Slashdot: Providers Ignoring DNS TTL?

Christopher_L_Morro1 · April 23, 2005, 3:44am

oh well, I tried to stay quiet Probably the PPLB problem isn't quite as
simple as: "you have pplb you can't do anycast". I'd imagine that you have
to have some substantial difference in the paths that the PPLB follows,
yes? like links to differing ISP's or perhaps extremely diverse links
inside the same ISP. Correct?

Dean_Anderson · April 23, 2005, 3:55am

>> Or don't. No one here cares if you do. Reality trumps lab tests.
>
> "Reality" for the last ten years has been that no one did either PPLB
> or TCP DNS. That reality is changing. It'll probably start to change
> faster, sooner. Then, users will start to notice the problems.

People have been using TCP applications on anycast for at least a
decade, as I mentioned before. Since DNS responses tend to be very
short lived TCP session, it seems to me that if it works for other
applications (e.g. HTTP), it should work for DNS.

I don't know of any HTTP servers that do anycast. But their failure to
take account of PPLB doesn't change anything. IF they are anycasting under
false assumptions, they'll have problems, too.

Perhaps you should read RFC 1546, which prescribes how to do TCP anycast.
Then note that TCP anycast requires OS support which is not implemented in
any unix-like system (or any system) that I know of.

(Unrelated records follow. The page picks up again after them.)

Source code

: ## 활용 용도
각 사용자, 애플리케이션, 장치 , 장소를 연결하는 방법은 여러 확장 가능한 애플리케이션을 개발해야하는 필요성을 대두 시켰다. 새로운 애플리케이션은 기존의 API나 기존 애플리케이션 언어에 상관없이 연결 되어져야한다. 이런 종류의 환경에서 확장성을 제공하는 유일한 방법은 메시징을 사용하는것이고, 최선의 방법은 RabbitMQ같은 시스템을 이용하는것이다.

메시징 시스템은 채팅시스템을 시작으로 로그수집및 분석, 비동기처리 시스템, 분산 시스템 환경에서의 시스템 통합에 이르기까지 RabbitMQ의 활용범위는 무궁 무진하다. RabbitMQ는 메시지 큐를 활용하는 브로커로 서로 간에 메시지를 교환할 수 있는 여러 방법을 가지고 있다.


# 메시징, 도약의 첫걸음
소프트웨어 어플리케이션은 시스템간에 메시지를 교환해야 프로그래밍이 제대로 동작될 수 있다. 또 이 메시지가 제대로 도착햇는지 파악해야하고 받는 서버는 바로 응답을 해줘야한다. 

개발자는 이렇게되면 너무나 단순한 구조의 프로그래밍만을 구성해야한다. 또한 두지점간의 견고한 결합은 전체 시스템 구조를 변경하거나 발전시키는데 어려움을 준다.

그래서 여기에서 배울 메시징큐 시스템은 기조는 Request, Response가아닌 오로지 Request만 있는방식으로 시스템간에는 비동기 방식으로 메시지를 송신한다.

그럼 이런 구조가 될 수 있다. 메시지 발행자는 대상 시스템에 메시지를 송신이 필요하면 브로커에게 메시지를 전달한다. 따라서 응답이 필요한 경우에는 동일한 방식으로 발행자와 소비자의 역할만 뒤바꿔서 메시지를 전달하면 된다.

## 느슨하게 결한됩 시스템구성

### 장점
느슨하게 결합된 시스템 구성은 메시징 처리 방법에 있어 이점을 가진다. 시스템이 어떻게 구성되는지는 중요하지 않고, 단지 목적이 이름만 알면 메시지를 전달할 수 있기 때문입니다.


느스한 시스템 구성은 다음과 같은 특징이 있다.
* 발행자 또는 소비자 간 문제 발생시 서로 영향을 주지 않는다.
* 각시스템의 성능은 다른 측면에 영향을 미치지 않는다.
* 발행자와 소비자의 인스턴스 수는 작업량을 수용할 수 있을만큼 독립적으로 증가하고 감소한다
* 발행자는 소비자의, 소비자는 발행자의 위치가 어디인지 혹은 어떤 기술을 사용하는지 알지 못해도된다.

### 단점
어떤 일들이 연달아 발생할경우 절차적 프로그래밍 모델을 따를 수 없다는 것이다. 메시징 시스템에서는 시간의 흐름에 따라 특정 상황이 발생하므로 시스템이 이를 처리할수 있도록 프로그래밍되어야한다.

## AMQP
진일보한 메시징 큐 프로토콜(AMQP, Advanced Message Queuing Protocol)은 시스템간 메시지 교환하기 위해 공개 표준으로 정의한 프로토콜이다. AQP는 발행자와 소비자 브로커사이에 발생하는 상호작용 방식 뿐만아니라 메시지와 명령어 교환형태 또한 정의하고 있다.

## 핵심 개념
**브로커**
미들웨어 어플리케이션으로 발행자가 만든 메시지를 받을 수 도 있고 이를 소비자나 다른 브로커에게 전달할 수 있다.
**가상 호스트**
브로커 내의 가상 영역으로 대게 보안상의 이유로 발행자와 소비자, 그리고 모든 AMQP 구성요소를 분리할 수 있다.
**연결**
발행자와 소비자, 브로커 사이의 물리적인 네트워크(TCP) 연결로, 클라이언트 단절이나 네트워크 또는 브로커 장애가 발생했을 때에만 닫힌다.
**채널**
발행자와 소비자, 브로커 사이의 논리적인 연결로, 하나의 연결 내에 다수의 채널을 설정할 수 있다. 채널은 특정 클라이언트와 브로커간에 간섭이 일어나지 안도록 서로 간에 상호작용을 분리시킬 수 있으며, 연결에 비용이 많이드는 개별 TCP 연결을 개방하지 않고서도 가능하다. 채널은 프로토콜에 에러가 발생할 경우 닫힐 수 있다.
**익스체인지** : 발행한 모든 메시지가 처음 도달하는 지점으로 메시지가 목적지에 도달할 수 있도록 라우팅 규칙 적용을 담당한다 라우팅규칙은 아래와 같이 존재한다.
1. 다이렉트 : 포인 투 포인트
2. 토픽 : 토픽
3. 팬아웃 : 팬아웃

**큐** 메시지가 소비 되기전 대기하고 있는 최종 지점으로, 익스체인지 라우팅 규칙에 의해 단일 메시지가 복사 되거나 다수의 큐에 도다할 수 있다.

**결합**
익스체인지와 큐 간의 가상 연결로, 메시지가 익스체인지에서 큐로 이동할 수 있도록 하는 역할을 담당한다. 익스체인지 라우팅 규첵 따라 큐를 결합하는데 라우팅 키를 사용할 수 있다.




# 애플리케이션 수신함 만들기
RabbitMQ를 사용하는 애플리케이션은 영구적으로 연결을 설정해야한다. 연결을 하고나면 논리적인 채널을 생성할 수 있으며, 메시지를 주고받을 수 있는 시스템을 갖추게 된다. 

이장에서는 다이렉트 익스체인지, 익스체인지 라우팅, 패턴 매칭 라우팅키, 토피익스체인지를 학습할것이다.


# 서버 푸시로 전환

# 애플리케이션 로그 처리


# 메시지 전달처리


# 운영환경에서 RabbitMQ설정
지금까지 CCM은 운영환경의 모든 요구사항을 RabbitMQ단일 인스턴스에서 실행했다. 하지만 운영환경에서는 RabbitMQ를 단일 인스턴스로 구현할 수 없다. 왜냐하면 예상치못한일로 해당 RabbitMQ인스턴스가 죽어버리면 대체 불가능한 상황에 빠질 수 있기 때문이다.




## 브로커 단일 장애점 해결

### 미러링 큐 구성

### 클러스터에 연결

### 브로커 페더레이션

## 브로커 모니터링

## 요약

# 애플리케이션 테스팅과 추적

So, instead of
following this prescription, the (DNS) anycast promoters have relied on an
assumption of unique and slowly changing paths to eliminate the
possibility that "two successive TCP segments sent to the
anycast peer might be delivered to completely different hosts." But
PPLB makes that "paths change slowly" assumption false, because it can use
different paths on sequential packets.

From RFC 1546 (page 5)

How UDP and TCP Use Anycasting

   It is important to remember that anycasting is a stateless service.
   An internetwork has no obligation to deliver two successive packets
   sent to the same anycast address to the same host.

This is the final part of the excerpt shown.